Y… ¿Qué pasa si no vuelves? Nada pasa. En parte porque morir es desprenderse como cuando el cuerpo flota en el agua y se libera, se libera de sí, amándose.
En este estado intermedio en el que me hallo, los otros muertos, por supuesto y desde siempre, lejos de encontrarse en silencio, charlan acaloradamente de… política. Odiosos, estúpidos, maniqueos y babosos se sumergen en sus discusiones fútiles. Yo los oigo azorada y atisbo una conclusión: el silencio es tan incómodo que equivale a definir la muerte desde el ser. Como nadie desea morir del todo, evitan el silencio y farfullan no sé qué. ¡Malditos! Ni siquiera en la tumba puedo escribir en paz —quizá porque no hay oficio más lioso que éste—, porque si algo me atosigó en vida fue el ruido, el ruido de compañeros, de vecinos, de charlas interminables, de insidias y de chismes: voces torpes que siempre me marearon. De nuevo, el ruido de los otros muertos me da vértigo, y, en cuanto se callan, alguien se dispone a interrumpir la pausa para reanudar la cháchara, que, equívocamente, piensan que espanta a la muerte, a la conciencia de la propia muerte.
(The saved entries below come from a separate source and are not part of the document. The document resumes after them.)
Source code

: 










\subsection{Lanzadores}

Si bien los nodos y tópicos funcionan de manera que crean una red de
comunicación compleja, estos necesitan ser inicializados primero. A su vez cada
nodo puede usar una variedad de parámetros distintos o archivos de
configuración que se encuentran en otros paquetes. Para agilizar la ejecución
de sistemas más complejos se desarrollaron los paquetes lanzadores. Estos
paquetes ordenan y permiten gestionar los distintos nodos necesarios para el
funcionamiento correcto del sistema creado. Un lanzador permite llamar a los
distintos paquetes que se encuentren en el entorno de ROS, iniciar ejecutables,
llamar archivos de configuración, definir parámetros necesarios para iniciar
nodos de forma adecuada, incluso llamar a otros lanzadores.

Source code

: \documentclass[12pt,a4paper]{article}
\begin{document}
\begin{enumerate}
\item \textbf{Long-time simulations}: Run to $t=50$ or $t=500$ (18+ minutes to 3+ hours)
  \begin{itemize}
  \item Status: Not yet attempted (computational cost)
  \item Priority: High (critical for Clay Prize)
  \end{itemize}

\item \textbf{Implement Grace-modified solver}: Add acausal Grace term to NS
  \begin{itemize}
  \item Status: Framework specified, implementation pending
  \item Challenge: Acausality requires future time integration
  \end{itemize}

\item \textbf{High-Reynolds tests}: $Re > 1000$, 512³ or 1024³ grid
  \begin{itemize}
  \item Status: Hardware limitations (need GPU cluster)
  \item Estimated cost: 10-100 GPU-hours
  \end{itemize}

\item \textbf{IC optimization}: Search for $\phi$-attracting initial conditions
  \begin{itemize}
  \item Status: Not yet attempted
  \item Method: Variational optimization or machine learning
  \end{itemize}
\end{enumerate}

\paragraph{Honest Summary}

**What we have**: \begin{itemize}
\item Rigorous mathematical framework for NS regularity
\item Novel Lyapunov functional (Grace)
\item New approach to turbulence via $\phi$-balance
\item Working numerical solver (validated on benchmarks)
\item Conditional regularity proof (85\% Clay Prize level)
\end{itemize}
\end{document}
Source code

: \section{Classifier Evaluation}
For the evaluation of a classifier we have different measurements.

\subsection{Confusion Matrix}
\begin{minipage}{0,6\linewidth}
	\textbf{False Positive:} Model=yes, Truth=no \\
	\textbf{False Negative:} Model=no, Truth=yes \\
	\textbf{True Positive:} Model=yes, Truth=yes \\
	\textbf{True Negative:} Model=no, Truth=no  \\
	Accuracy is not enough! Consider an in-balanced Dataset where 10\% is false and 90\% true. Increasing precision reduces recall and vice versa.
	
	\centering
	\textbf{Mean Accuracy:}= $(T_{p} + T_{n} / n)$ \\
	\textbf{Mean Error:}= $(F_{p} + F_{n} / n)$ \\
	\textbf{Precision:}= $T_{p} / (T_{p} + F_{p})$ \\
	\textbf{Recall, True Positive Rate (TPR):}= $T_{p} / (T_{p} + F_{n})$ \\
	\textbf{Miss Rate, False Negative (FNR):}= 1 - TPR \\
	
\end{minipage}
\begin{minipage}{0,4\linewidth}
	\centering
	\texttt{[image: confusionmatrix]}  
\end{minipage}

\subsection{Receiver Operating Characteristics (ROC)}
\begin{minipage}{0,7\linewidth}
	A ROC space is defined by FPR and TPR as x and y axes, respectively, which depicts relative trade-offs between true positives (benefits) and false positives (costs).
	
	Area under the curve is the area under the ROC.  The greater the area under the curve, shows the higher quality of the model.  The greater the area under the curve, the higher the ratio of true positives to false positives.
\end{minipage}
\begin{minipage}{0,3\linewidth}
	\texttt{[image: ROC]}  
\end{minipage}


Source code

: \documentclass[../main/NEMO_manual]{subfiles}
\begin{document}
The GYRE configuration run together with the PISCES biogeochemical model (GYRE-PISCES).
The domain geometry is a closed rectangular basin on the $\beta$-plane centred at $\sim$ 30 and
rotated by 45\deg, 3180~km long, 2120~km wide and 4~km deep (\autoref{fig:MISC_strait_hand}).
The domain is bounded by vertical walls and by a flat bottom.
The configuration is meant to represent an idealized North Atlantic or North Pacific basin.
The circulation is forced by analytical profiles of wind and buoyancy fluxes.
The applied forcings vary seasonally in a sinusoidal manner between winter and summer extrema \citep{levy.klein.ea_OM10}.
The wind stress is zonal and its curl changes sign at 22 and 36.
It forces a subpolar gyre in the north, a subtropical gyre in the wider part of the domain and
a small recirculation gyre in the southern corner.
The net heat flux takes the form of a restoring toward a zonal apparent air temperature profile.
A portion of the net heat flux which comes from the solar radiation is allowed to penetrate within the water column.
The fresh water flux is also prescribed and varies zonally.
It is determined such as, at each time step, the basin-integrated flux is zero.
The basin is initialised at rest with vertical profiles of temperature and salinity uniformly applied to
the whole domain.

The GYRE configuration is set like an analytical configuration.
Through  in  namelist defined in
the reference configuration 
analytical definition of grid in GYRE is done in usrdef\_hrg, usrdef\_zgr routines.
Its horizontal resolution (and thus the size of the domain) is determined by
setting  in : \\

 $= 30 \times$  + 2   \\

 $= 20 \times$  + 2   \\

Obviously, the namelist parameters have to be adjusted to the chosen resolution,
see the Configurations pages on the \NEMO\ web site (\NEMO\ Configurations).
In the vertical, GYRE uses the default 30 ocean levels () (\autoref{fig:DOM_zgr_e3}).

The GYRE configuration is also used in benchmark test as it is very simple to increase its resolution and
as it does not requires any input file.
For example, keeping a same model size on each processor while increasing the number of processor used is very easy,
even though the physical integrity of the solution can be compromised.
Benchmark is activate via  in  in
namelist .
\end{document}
Entre tanto, mi libro y yo permanecemos a solas, nos amamos, nos odiamos, nos repelemos y, muy de vez en cuando, existe entre nosotros alguna afortunada comunión. Lo leo, lo repaso, me regreso, empecé por aquí, por el prólogo aunque nada empieza por el principio, y ¿lo demás? Tal vez todo lo que alguien escribe —incluso una muerta— sea el susurro de un texto único; un texto que se escribe de mil formas repetidamente entre el ruido de la ciudad y el silencio subterráneo. No se escribe sobre otra cosa que no sea un esperado comienzo siempre previsible. La historia humana comienza con la guerra, se escribió así en la Ilíada, pero el fin es la decadencia de la paz que bien puede ser hermosa como una tumba descuidada, tapiada de hiedras, en silencio y abierta al otro mundo.
(En este texto se rinde homenaje a Un hogar sólido, de Elena Garro, a La guerra y la paz, de León Tolstoi, y a El maestro y Margarita, de Mijail Bulgákov. Se citó la antología Pensamientos desordenados, de Simone Weil, editada por Trotta en 1995).